### Requirement:
From the entries below, return exactly the lines beginning at the one that contains "in same place" and ending at the one that contains "[x] Consumer stores", both of them included, and only those lines.

### Records shown:
----

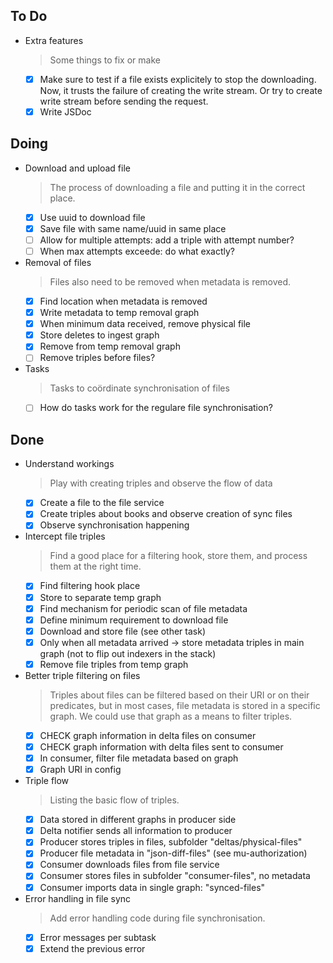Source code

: ## To Do

- Extra features
    > Some things to fix or make
    * [x] Make sure to test if a file exists explicitely to stop the downloading. Now, it trusts the failure of creating the write stream. Or try to create write stream before sending the request.
    * [x] Write JSDoc

## Doing

- Download and upload file
    > The process of downloading a file and putting it in the correct place.
    * [x] Use uuid to download file
    * [x] Save file with same name/uuid in same place
    * [ ] Allow for multiple attempts: add a triple with attempt number?
    * [ ] When max attempts exceede: do what exactly?
- Removal of files
    > Files also need to be removed when metadata is removed.
    * [x] Find location when metadata is removed
    * [x] Write metadata to temp removal graph
    * [x] When minimum data received, remove physical file
    * [x] Store deletes to ingest graph
    * [x] Remove from temp removal graph
    * [ ] Remove triples before files?
- Tasks
    > Tasks to coördinate synchronisation of files
    * [ ] How do tasks work for the regulare file synchronisation?

## Done

- Understand workings
    > Play with creating triples and observe the flow of data
    * [x] Create a file to the file service
    * [x] Create triples about books and observe creation of sync files
    * [x] Observe synchronisation happening
- Intercept file triples
    > Find a good place for a filtering hook, store them, and process them at the right time.
    * [x] Find filtering hook place
    * [x] Store to separate temp graph
    * [x] Find mechanism for periodic scan of file metadata
    * [x] Define minimum requirement to download file
    * [x] Download and store file (see other task)
    * [x] Only when all metadata arrived -> store metadata triples in main graph (not to flip out indexers in the stack)
    * [x] Remove file triples from temp graph
- Better triple filtering on files
    > Triples about files can be filtered based on their URI or on their predicates, but in most cases, file metadata is stored in a specific graph. We could use that graph as a means to filter triples.
    * [x] CHECK graph information in delta files on consumer
    * [x] CHECK  graph information with delta files sent to consumer
    * [x] In consumer, filter file metadata based on graph
    * [x] Graph URI in config
- Triple flow
    > Listing the basic flow of triples.
    * [x] Data stored in different graphs in producer side
    * [x] Delta notifier sends all information to producer
    * [x] Producer stores triples in files, subfolder "deltas/physical-files"
    * [x] Producer file metadata in "json-diff-files" (see mu-authorization)
    * [x] Consumer downloads files from file service
    * [x] Consumer stores files in subfolder "consumer-files", no metadata
    * [x] Consumer imports data in single graph: "synced-files"
- Error handling in file sync
    > Add error handling code during file synchronisation.
    * [x] Error messages per subtask
    * [x] Extend the previous error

----

### Response to this task:
    * [x] Save file with same name/uuid in same place
    * [ ] Allow for multiple attempts: add a triple with attempt number?
    * [ ] When max attempts exceede: do what exactly?
- Removal of files
    > Files also need to be removed when metadata is removed.
    * [x] Find location when metadata is removed
    * [x] Write metadata to temp removal graph
    * [x] When minimum data received, remove physical file
    * [x] Store deletes to ingest graph
    * [x] Remove from temp removal graph
    * [ ] Remove triples before files?
- Tasks
    > Tasks to coördinate synchronisation of files
    * [ ] How do tasks work for the regulare file synchronisation?

## Done

- Understand workings
    > Play with creating triples and observe the flow of data
    * [x] Create a file to the file service
    * [x] Create triples about books and observe creation of sync files
    * [x] Observe synchronisation happening
- Intercept file triples
    > Find a good place for a filtering hook, store them, and process them at the right time.
    * [x] Find filtering hook place
    * [x] Store to separate temp graph
    * [x] Find mechanism for periodic scan of file metadata
    * [x] Define minimum requirement to download file
    * [x] Download and store file (see other task)
    * [x] Only when all metadata arrived -> store metadata triples in main graph (not to flip out indexers in the stack)
    * [x] Remove file triples from temp graph
- Better triple filtering on files
    > Triples about files can be filtered based on their URI or on their predicates, but in most cases, file metadata is stored in a specific graph. We could use that graph as a means to filter triples.
    * [x] CHECK graph information in delta files on consumer
    * [x] CHECK  graph information with delta files sent to consumer
    * [x] In consumer, filter file metadata based on graph
    * [x] Graph URI in config
- Triple flow
    > Listing the basic flow of triples.
    * [x] Data stored in different graphs in producer side
    * [x] Delta notifier sends all information to producer
    * [x] Producer stores triples in files, subfolder "deltas/physical-files"
    * [x] Producer file metadata in "json-diff-files" (see mu-authorization)
    * [x] Consumer downloads files from file service
    * [x] Consumer stores files in subfolder "consumer-files", no metadata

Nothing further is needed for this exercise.